**PROBLEM DESCRIPTION**
Copy out exactly the lines below that run from the one holding "- Arrow conversion efficiency" to the one holding "- Better long-term architecture", keeping both of those lines and no others.

****************************************

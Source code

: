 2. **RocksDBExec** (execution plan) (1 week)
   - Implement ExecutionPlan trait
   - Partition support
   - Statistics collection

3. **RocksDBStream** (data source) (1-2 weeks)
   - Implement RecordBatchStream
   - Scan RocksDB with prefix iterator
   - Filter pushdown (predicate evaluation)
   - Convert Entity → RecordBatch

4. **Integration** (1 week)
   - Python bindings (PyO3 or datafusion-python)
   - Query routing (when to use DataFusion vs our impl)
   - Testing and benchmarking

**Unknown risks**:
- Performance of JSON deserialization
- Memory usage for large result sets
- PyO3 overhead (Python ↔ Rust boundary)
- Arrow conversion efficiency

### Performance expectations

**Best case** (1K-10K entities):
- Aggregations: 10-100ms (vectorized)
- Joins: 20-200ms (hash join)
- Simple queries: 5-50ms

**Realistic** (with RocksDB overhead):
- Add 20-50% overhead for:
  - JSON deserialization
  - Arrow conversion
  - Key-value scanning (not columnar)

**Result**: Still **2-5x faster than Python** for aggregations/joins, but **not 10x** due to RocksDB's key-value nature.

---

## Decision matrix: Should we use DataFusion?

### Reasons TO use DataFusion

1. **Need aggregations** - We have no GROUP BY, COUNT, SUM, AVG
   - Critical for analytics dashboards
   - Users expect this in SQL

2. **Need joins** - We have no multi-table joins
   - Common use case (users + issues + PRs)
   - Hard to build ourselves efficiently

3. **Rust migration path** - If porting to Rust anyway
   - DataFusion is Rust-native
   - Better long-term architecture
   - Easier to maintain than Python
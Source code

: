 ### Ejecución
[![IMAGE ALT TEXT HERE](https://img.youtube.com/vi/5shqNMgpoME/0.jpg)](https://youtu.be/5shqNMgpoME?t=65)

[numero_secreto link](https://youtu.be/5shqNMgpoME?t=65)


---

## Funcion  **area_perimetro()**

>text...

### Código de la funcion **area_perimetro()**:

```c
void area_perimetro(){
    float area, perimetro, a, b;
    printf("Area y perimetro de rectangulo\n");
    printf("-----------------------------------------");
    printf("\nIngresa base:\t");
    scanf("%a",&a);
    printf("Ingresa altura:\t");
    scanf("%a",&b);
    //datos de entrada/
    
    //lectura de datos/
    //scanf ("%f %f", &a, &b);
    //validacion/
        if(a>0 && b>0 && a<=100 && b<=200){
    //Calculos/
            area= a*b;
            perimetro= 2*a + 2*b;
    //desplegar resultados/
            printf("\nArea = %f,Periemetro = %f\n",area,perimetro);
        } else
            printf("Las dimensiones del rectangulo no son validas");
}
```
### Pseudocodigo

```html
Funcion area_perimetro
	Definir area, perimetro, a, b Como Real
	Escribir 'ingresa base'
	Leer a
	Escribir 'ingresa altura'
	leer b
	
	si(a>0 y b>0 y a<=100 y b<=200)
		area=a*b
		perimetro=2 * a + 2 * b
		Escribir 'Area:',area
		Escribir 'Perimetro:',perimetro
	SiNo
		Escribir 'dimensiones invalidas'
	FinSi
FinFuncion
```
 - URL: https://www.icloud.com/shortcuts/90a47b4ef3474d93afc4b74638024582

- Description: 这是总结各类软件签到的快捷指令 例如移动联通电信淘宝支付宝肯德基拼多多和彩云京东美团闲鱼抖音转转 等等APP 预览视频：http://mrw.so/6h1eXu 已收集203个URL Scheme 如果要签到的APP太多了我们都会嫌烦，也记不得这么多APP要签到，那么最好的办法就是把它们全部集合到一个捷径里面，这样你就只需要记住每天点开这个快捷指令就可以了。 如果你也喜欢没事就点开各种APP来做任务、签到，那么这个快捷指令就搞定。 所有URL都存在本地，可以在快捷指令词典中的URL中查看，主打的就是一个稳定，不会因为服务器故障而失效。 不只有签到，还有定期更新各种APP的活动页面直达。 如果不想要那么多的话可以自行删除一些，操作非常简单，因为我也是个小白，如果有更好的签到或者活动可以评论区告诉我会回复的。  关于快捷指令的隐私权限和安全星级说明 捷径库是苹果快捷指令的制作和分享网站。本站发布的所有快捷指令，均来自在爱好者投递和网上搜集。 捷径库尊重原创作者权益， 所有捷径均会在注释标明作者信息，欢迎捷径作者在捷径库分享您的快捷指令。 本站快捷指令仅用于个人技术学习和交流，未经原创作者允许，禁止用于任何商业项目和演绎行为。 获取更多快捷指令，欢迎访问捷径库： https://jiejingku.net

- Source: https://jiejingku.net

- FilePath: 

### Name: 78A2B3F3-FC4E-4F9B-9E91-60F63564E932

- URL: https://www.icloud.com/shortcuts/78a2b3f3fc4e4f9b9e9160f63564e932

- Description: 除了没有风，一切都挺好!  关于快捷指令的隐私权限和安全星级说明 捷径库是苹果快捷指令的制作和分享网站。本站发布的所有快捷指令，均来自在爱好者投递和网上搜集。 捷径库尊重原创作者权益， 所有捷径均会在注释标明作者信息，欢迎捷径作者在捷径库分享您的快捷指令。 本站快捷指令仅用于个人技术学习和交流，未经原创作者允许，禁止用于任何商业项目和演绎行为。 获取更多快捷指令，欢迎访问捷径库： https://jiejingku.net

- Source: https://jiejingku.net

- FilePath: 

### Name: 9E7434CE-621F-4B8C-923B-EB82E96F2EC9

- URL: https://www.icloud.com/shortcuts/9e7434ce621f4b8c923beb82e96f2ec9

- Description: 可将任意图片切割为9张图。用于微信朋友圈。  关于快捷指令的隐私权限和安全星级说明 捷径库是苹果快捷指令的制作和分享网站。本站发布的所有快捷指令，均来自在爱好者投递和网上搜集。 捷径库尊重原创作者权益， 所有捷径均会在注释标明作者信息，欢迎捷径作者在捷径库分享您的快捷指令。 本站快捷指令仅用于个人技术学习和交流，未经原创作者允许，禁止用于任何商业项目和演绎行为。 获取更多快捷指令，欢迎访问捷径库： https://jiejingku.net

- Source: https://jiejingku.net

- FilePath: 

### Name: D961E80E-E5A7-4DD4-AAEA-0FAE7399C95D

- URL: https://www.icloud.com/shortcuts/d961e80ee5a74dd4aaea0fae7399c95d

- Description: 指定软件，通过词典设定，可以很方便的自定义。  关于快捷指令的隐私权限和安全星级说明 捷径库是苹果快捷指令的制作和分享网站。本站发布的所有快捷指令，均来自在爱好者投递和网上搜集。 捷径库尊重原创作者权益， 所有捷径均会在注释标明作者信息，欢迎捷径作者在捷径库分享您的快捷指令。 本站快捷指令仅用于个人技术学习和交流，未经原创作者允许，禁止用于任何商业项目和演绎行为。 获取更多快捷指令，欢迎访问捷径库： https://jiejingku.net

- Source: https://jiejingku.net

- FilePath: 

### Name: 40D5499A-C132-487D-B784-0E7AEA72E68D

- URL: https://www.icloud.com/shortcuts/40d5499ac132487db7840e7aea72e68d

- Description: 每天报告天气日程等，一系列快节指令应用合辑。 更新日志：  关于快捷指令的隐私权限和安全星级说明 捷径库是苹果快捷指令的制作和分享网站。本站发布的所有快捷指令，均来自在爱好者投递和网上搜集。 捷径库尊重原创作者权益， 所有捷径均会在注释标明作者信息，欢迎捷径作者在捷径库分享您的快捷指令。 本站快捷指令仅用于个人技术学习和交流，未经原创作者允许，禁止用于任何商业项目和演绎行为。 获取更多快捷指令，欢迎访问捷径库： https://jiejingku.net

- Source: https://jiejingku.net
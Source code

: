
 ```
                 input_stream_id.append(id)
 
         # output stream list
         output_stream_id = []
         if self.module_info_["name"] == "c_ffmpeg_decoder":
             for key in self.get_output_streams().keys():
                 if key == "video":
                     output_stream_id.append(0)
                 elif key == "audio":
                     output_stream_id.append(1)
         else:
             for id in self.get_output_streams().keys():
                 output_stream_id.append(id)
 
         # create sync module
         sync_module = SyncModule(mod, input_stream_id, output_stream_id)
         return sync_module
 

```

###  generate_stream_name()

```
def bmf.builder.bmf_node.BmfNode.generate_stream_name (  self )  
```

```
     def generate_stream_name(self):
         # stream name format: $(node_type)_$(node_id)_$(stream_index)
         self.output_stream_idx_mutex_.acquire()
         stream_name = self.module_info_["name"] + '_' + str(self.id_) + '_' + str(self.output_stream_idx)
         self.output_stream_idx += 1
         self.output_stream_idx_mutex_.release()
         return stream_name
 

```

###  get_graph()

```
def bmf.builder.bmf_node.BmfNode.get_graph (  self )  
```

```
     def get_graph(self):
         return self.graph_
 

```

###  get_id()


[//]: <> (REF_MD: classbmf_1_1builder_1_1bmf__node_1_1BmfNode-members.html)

****************************************

**EXERCISE ANSWER**
- Arrow conversion efficiency

### Performance expectations

**Best case** (1K-10K entities):
- Aggregations: 10-100ms (vectorized)
- Joins: 20-200ms (hash join)
- Simple queries: 5-50ms

**Realistic** (with RocksDB overhead):
- Add 20-50% overhead for:
  - JSON deserialization
  - Arrow conversion
  - Key-value scanning (not columnar)

**Result**: Still **2-5x faster than Python** for aggregations/joins, but **not 10x** due to RocksDB's key-value nature.

---

## Decision matrix: Should we use DataFusion?

### Reasons TO use DataFusion

1. **Need aggregations** - We have no GROUP BY, COUNT, SUM, AVG
   - Critical for analytics dashboards
   - Users expect this in SQL

2. **Need joins** - We have no multi-table joins
   - Common use case (users + issues + PRs)
   - Hard to build ourselves efficiently

3. **Rust migration path** - If porting to Rust anyway
   - DataFusion is Rust-native
   - Better long-term architecture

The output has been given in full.